Still alive and ... slim
Bluesman Sarasota Slim, deeply committed to a shallow' aim
Those "Where Are They Now" specials that populate VH1, MTV and E! are as irresistible as a car crash. These shows invite you to slow down and gawk at the once-hip subjects, now fattish, wrinkled, with gray hair or none — cultural refugees in the aftermath of their 15 minutes of fame.
Such programs rarely feature blues musicians, however, because blues is never truly in fashion. Thus, ironically, blues artists never go out of style, never get swept up or away in the passing of fads. A guy (or girl) could do worse, actually, than navigate this slender but comparatively stable entertainment niche, never getting rich or famous, but still doing the thing you love as the years go passing by.
So it is for guitarist Sarasota Slim, aka Gene Hardage, a married man and father of two who has been performing for 25 years. Slim, 47, based in St. Petersburg, Fla., is no road warrior — Saturday's show at Darwin's is his first Atlanta appearance in more than a decade — but he's still a musician.
"I don't work as much as I'd like to, and you certainly can't make any money at it, but I like it," says Slim. "I'm just a real shallow person, I guess. I like to make 'em dance and get wild and do all the things that people do in a decadent nightclub. I'm just an old geezer who likes to see people having fun."

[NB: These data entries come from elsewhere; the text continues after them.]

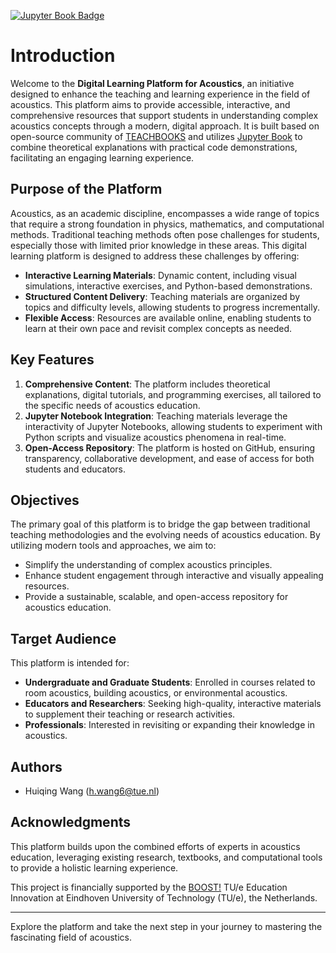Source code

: [![Jupyter Book Badge](https://jupyterbook.org/badge.svg)](https://jupyterbook.org)
# Introduction

Welcome to the **Digital Learning Platform for Acoustics**, an initiative designed to enhance the teaching and learning experience in the field of acoustics. This platform aims to provide accessible, interactive, and comprehensive resources that support students in understanding complex acoustics concepts through a modern, digital approach. It is built based on open-source community of [TEACHBOOKS](https://teachbooks.io/) and utilizes [Jupyter Book](https://jupyterbook.org/en/stable/intro.html) to combine theoretical explanations with practical code demonstrations, facilitating an engaging learning experience.

## Purpose of the Platform

Acoustics, as an academic discipline, encompasses a wide range of topics that require a strong foundation in physics, mathematics, and computational methods. Traditional teaching methods often pose challenges for students, especially those with limited prior knowledge in these areas. This digital learning platform is designed to address these challenges by offering:

- **Interactive Learning Materials**: Dynamic content, including visual simulations, interactive exercises, and Python-based demonstrations.
- **Structured Content Delivery**: Teaching materials are organized by topics and difficulty levels, allowing students to progress incrementally.
- **Flexible Access**: Resources are available online, enabling students to learn at their own pace and revisit complex concepts as needed.

## Key Features

1. **Comprehensive Content**: The platform includes theoretical explanations, digital tutorials, and programming exercises, all tailored to the specific needs of acoustics education.
2. **Jupyter Notebook Integration**: Teaching materials leverage the interactivity of Jupyter Notebooks, allowing students to experiment with Python scripts and visualize acoustics phenomena in real-time.
3. **Open-Access Repository**: The platform is hosted on GitHub, ensuring transparency, collaborative development, and ease of access for both students and educators.

## Objectives

The primary goal of this platform is to bridge the gap between traditional teaching methodologies and the evolving needs of acoustics education. By utilizing modern tools and approaches, we aim to:

- Simplify the understanding of complex acoustics principles.
- Enhance student engagement through interactive and visually appealing resources.
- Provide a sustainable, scalable, and open-access repository for acoustics education.

## Target Audience

This platform is intended for:
- **Undergraduate and Graduate Students**: Enrolled in courses related to room acoustics, building acoustics, or environmental acoustics.
- **Educators and Researchers**: Seeking high-quality, interactive materials to supplement their teaching or research activities.
- **Professionals**: Interested in revisiting or expanding their knowledge in acoustics.

## Authors
- Huiqing Wang (h.wang6@tue.nl)

## Acknowledgments

This platform builds upon the combined efforts of experts in acoustics education, leveraging existing research, textbooks, and computational tools to provide a holistic learning experience.

This project is financially supported by the [BOOST!](https://boost.tue.nl/projects/a-digital-learning-platform-for-building-acoustics/) TU/e Education Innovation at Eindhoven University of Technology (TU/e), the Netherlands.

---

Explore the platform and take the next step in your journey to mastering the fascinating field of acoustics.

Slim admits to an extra measure of satisfaction when an audience member in the midst of reverie requests one of his own tunes without realizing it's an original. It suggests they find Slim's material every bit as satisfying as the far-ranging cover songs he plays.
"That's my biggest thrill," says Slim.
The ability to write original tunes, in fact, was essential in securing a record deal with the Italian-based Appaloosa label in the '90s. Slim discovered the label through a fellow musician, and quickly landed a deal — Europe offers a strong market for American blues — but the label's owner insisted on mostly original material. Slim was happy to oblige, and subsequently released four CDs on Appaloosa. He has since issued two CDs on his own Possum Phono-Graphics label: Snook Fishin' (1999) and Boney Fingers (2001), which exclusively feature originals.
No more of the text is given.